CML-111: Outcomes of Allogeneic Hematopoietic Cell Transplantation for Childhood Chronic Myeloid Leukemia: A Single Center Experience

Abstract

Context: Despite the apparent efficacy and favorable toxicity profile of TKIs, allogeneic HSCT remains the only curative treatment for CML, especially in younger patients, but transplant-related mortality should be considered. Objective: This study objective was to analyze the outcome of allogeneic HSCT in children with CML treated in a single center. Design/Setting: This is a retrospective study included children and adolescent patients (below 18 years of age) with confirmed CML who received an allogeneic HSCT at the stem cell transplantation unit of Children Cancer Hospital Egypt (CCHE 57357) between August 2007 and December 2017 with follow-up until June 2018. Patients or Other Participants: Out of 121 patients with newly diagnosed CML, 43 (35.5%) had available matched related donors and underwent HSCT, while 78 (64.5%) were maintained on TKI therapy.
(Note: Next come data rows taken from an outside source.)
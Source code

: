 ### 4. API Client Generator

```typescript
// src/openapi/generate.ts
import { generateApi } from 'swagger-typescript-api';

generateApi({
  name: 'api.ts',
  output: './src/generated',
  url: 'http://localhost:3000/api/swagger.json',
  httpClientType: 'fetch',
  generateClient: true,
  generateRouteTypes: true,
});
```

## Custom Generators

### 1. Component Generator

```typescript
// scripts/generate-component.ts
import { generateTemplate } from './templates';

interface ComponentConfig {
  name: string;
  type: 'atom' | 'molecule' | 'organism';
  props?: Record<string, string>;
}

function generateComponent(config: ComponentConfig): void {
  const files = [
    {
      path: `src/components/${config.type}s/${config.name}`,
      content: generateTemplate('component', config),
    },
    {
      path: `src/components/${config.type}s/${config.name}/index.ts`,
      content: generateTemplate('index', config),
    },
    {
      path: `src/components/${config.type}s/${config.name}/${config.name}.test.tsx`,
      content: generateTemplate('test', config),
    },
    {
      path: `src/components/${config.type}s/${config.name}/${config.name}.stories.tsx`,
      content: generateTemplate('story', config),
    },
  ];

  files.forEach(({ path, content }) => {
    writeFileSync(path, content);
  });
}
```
The median age at diagnosis was 12 years (range: 4.42 to 17.38 years), and the median time to transplant from diagnosis was 13 months. Intervention: All patients received Myeloablative conditioning chemotherapy containing BU/CY (busulfan in 16–20 mg/kg, and cyclophosphamide 4×50 mg/kg), with cyclosporine/short courses of MTX as GVHD prophylaxis. Patients with blastic crises received TKI therapy for one-year post HSCT. Main Outcomes Measures: Event-free survival, progression-free, and overall survival were measured. Incidence of GVHD and transplant-related mortality were also reported. Results: At initial diagnosis, there were 39 patients in chronic phase and 4 had blastic crises. Bone marrow harvest was the stem cell source in 32 patients, while 11 cases received mobilized peripheral blood stem cells with an average stem cell dose of 4.45×106/kg. The probabilities of overall survival and event-free survival at 5 years were 97.4% and 79.8%, respectively. TRM at 100 days and at 1-year post-transplant were 0%. The incidence of chronic GVHD was significantly higher in peripheral blood than bone marrow stem cell source (P=0.004). Conclusions: Considering the excellent survival rates and very low TRM, HSCT is still a valid option for pediatric patients with newly diagnosed CML, best using a bone marrow stem cell source to avoid a significant risk of cGVHD and its related complications.